Wednesday, February 16, 2011

On yuki

Yuki means "snow" in Japanese (or so I've been told), and it is also a pretty girl's name. I used to know a girl named Yuki. I also knew a Yuka and a Yoko (actually, I now know a new Yoko), but this post is not about anyone of them. It's not even about Yuki. It's all about the snow.

Since Japan stretches from north to south about as far as Norway does (not that this would be a point of reference for many of my readers, but whatever... Get a map!), it means that the climate in the northernmost parts of the country is quite different from that of southern Japan (and I'm not even counting Okinawa, which is a different story altogether). The northern parts of Japan get a considerable amount of snow each winter - many of them being the location for several famous ski resorts.

Not Tokyo, though. Tokyo rarely gets much snow, and thus I didn't plan for snow or cold weather when I packed my bags in frozen Norway more than a month ago (time flies!).

Silly me. Last weekend the forecast said cold weather, and while it was nowhere near Norway's 17 blue at the same time, the slushy snow falling over Tokyo and Yokohama (but the snow in Yokohama is another story. Possibly, probably over at the Burrow blog tomorrow) Friday, Saturday and Monday (Sunday was nice, though) was about as cold as anything I've ever felt.

"Oh, but you're Norwegian, you're used to it!" a French housemate told me. Like being used to it helps! It is still cold right here, right now! Besides, I'm not used to it, not now. One month in sunny Tokyo has more than convinced my body that it is spring, and it is not prepared for (or okay with) snow! And, in Norway I am accustomed to being able to wear warm clothes (again, I didn't pack too much of those), and  most importantly, to go inside in a warm house when it's too chilly outside. I can go inside in Japan too, but my current lodging is pretty freaking cold when the temperatures fall, due to the unfortunate combination of poor insulation and a space heater that malfunctions if the outside air is too cold/humid.

"Why do you think I came here?" I replied to the French(wo)man-en-tromper (oui, je sais. Mon francais n'est pas fraîche. Me poursuivre!). I certainly did not come to have more snow!

That night I heard many cars outside my window having problems staying on the road in the relatively heavy snowfall (for Tokyo; for Norway - this was more like an "October scare"). The next morning the papers reported any number of injuries, broken bones, damaged cars, as a result of the snow.

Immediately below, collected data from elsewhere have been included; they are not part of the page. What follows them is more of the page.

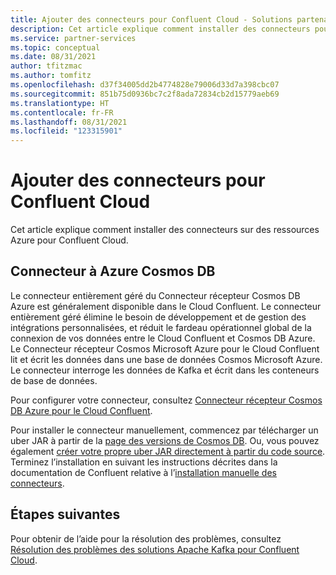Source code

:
```yaml
---
title: Ajouter des connecteurs pour Confluent Cloud - Solutions partenaires Azure
description: Cet article explique comment installer des connecteurs pour le Confluent Cloud que vous utilisez avec les ressources Azure.
ms.service: partner-services
ms.topic: conceptual
ms.date: 08/31/2021
author: tfitzmac
ms.author: tomfitz
ms.openlocfilehash: d37f34005dd2b4774828e79006d33d7a398cbc07
ms.sourcegitcommit: 851b75d0936bc7c2f8ada72834cb2d15779aeb69
ms.translationtype: HT
ms.contentlocale: fr-FR
ms.lasthandoff: 08/31/2021
ms.locfileid: "123315901"
---
```

# <a name="add-connectors-for-confluent-cloud"></a>Ajouter des connecteurs pour Confluent Cloud

Cet article explique comment installer des connecteurs sur des ressources Azure pour Confluent Cloud.

## <a name="connector-to-azure-cosmos-db"></a>Connecteur à Azure Cosmos DB

Le connecteur entièrement géré du Connecteur récepteur Cosmos DB Azure est généralement disponible dans le Cloud Confluent. Le connecteur entièrement géré élimine le besoin de développement et de gestion des intégrations personnalisées, et réduit le fardeau opérationnel global de la connexion de vos données entre le Cloud Confluent et Cosmos DB Azure. Le Connecteur récepteur Cosmos Microsoft Azure pour le Cloud Confluent lit et écrit les données dans une base de données Cosmos Microsoft Azure. Le connecteur interroge les données de Kafka et écrit dans les conteneurs de base de données.

Pour configurer votre connecteur, consultez [Connecteur récepteur Cosmos DB Azure pour le Cloud Confluent](https://docs.confluent.io/cloud/current/connectors/cc-azure-cosmos-sink.html).

Pour installer le connecteur manuellement, commencez par télécharger un uber JAR à partir de la [page des versions de Cosmos DB](https://github.com/microsoft/kafka-connect-cosmosdb/releases). Ou, vous pouvez également [créer votre propre uber JAR directement à partir du code source](https://github.com/microsoft/kafka-connect-cosmosdb/blob/dev/doc/README_Sink.md#install-sink-connector). Terminez l’installation en suivant les instructions décrites dans la documentation de Confluent relative à l’[installation manuelle des connecteurs](https://docs.confluent.io/home/connect/install.html#install-connector-manually).  

## <a name="next-steps"></a>Étapes suivantes

Pour obtenir de l’aide pour la résolution des problèmes, consultez [Résolution des problèmes des solutions Apache Kafka pour Confluent Cloud](troubleshoot.md).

But when I left the house that day to see remnants of snow on the sidewalk and in the street, I couldn't help but smile. Somewhere inside me, there was a child wanting to throw a snowball.

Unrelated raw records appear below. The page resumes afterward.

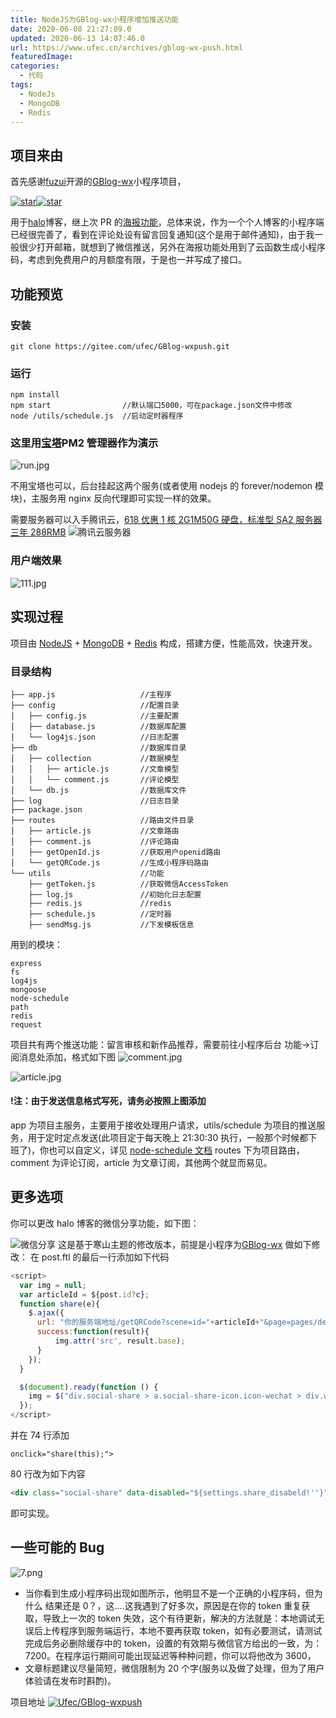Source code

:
 ```yaml
---
title: NodeJS为GBlog-wx小程序增加推送功能
date: 2020-06-08 21:27:09.0
updated: 2020-06-13 14:07:46.0
url: https://www.ufec.cn/archives/gblog-wx-push.html
featuredImage:
categories:
  - 代码
tags:
  - NodeJs
  - MongoDB
  - Redis
---
```


## 项目来由

首先感谢[fuzui](https://gitee.com/fuzui)开源的[GBlog-wx](https://gitee.com/GeekEra/GBlog-wx)小程序项目，

[![star](https://gitee.com/GeekEra/GBlog-wx/badge/star.svg?theme=dark)](https://gitee.com/GeekEra/GBlog-wx/stargazers)[![star](https://img.shields.io/github/stars/GeekEra/GBlog-wx.svg?style=social)](https://github.com/GeekEra/GBlog-wx)

用于[halo](https://halo.run)博客，继上次 PR 的[海报功能](https://gitee.com/GeekEra/GBlog-wx/pulls/3)，总体来说，作为一个个人博客的小程序端已经很完善了，看到在评论处设有留言回复通知(这个是用于邮件通知)，由于我一般很少打开邮箱，就想到了微信推送，另外在海报功能处用到了云函数生成小程序码，考虑到免费用户的月额度有限，于是也一并写成了接口。

## 功能预览

### 安装

```git
git clone https://gitee.com/ufec/GBlog-wxpush.git
```

### 运行

```npm
npm install
npm start                //默认端口5000，可在package.json文件中修改
node /utils/schedule.js  //启动定时器程序
```

### 这里用[宝塔](https://bt.cn/)PM2 管理器作为演示

![run.jpg](https://www.ufec.cn/upload/2020/06/run-4c5dc451fff143068a810339d3d15b47.jpg)

不用宝塔也可以，后台挂起这两个服务(或者使用 nodejs 的 forever/nodemon 模块)，主服务用 nginx 反向代理即可实现一样的效果。

需要服务器可以入手腾讯云，[618 优惠 1 核 2G1M50G 硬盘，标准型 SA2 服务器三年 288RMB](https://cloud.tencent.com/act/cps/redirect?redirect=1059&cps_key=22bc3b35fb9867a983cbf371ab99c78f&from=console)
![腾讯云服务器](https://upload-dianshi-1255598498.file.myqcloud.com/345%20200%20%E6%A8%AA-b79ac5febb7dff70d7b906b29db059a0d8064a19.jpg)

### 用户端效果

![111.jpg](https://www.ufec.cn/upload/2020/06/111-92bf4d0368bf4c20ab2a683f612c3342.jpg)

## 实现过程

项目由 [NodeJS](https://nodejs.org) + [MongoDB](https://www.mongodb.com) + [Redis](https://redis.io) 构成，搭建方便，性能高效，快速开发。

### 目录结构

```
├── app.js                   //主程序
├── config                   //配置目录
│   ├── config.js            //主要配置
│   ├── database.js          //数据库配置
│   └── log4js.json          //日志配置
├── db                       //数据库目录
│   ├── collection           //数据模型
│   │   ├── article.js       //文章模型
│   │   └── comment.js       //评论模型
│   └── db.js                //数据库文件
├── log                      //日志目录
├── package.json
├── routes                   //路由文件目录
│   ├── article.js           //文章路由
│   ├── comment.js           //评论路由
│   ├── getOpenId.js         //获取用户openid路由
│   └── getQRCode.js         //生成小程序码路由
└── utils                    //功能
    ├── getToken.js          //获取微信AccessToken
    ├── log.js               //初始化日志配置
    ├── redis.js             //redis
    ├── schedule.js          //定时器
    ├── sendMsg.js           //下发模板信息
```

用到的模块：

```
express
fs
log4js
mongoose
node-schedule
path
redis
request
```

项目共有两个推送功能：留言审核和新作品推荐，需要前往小程序后台
功能->订阅消息处添加，格式如下图
![comment.jpg](https://www.ufec.cn/upload/2020/06/comment-c309186cf3ef4a5885f25ffa3a941336.jpg)

![article.jpg](https://www.ufec.cn/upload/2020/06/article-7cbc3ac4f99a4702aa3a4553336416f6.jpg)

#### !注：由于发送信息格式写死，请务必按照上图添加

app 为项目主服务，主要用于接收处理用户请求，utils/schedule 为项目的推送服务，用于定时定点发送(此项目定于每天晚上 21:30:30 执行，一般那个时候都下班了)，你也可以自定义，详见 [node-schedule 文档](https://www.npmjs.com/package/node-schedule)
routes 下为项目路由，comment 为评论订阅，article 为文章订阅，其他两个就显而易见。

## 更多选项

你可以更改 halo 博客的微信分享功能，如下图：

![微信分享](https://ae01.alicdn.com/kf/H06d3485cfc064408b3d04ce82e8de93eH.jpg)
这是基于寒山主题的修改版本，前提是小程序为[GBlog-wx](https://gitee.com/GeekEra/GBlog-wx)
做如下修改：
在 post.ftl 的最后一行添加如下代码

```JavaScript
<script>
  var img = null;
  var articleId = ${post.id?c};
  function share(e){
    $.ajax({
      url: "你的服务端地址/getQRCode?scene=id="+articleId+"&page=pages/details/index",
      success:function(result){
          img.attr('src', result.base);
      }
    });
  }

  $(document).ready(function () {
    img = $("div.social-share > a.social-share-icon.icon-wechat > div.wechat-qrcode > div.qrcode > img");
  });
</script>
```

并在 74 行添加

```
onclick="share(this);">
```

80 行改为如下内容

```HTML
<div class="social-share" data-disabled="${settings.share_disabeld!''}" data-wechat-qrcode-title="打开微信扫一扫" data-wechat-qrcode-helper="添加到我的小程序，更方便"></div>
```

即可实现。

## 一些可能的 Bug

![7.png](https://www.ufec.cn/upload/2020/06/7-be057d8c875349e5a8c0ce702246b96d.png)

- 当你看到生成小程序码出现如图所示，他明显不是一个正确的小程序码，但为什么
  结果还是 0？，这....这我遇到了好多次，原因是在你的 token 重复获取，导致上一次的 token 失效，这个有待更新，解决的方法就是：本地调试无误后上传程序到服务端运行，本地不要再获取 token，如有必要测试，请测试完成后务必删除缓存中的 token，设置的有效期与微信官方给出的一致，为：7200。在程序运行期间可能出现延迟等种种问题，你可以将他改为 3600，
- 文章标题建议尽量简短，微信限制为 20 个字(服务以及做了处理，但为了用户体验请在发布时斟酌)。

项目地址
[![Ufec/GBlog-wxpush](https://gitee.com/ufec/GBlog-wxpush/widgets/widget_card.svg?colors=4183c4,ffffff,ffffff,e3e9ed,666666,9b9b9b)](https://gitee.com/ufec/GBlog-wxpush)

It seems I am Norwegian after all :)


Jules said...

Go ahead throw a snowball! Maybe you start something over there :)
Jules @ Trying To Get Over The Rainbow

LTM said...

oh! I love that child! :o) And I like the name Yuki, too... I might have your answer since I've lived in both the southern US and the Midwest: Wet cold is colder than dry cold. Yes? Maybe? ;o) <3

Pat Tillett said...

My wife's aunt sent us an email telling of the mess caused by the snow in Tokyo. Brrr....
What a great ending to your post!

Boonie S said...

I think that the cold weather’s yuki too. ‘snow good at all. When it’s like that I stay at home and play with my yoko.
Thanks for this fascinating post.

Have a good day, Boonie

Lisa - Fine Sweet Life said...

It snowed where I am at in Pennsylvania, PA, USA this morning. I just creeped down the stairs and saw snow. I found it depressing because on Friday it was 67 degress and four days later - snow. It depresses me to go back and forth!

Rayna M. Iyer said...

Like when I wanted to take a nap in the afternoon after a 10 k run, my hubby says, but you are used to running a lot more. So what, it still takes that much out of you to run.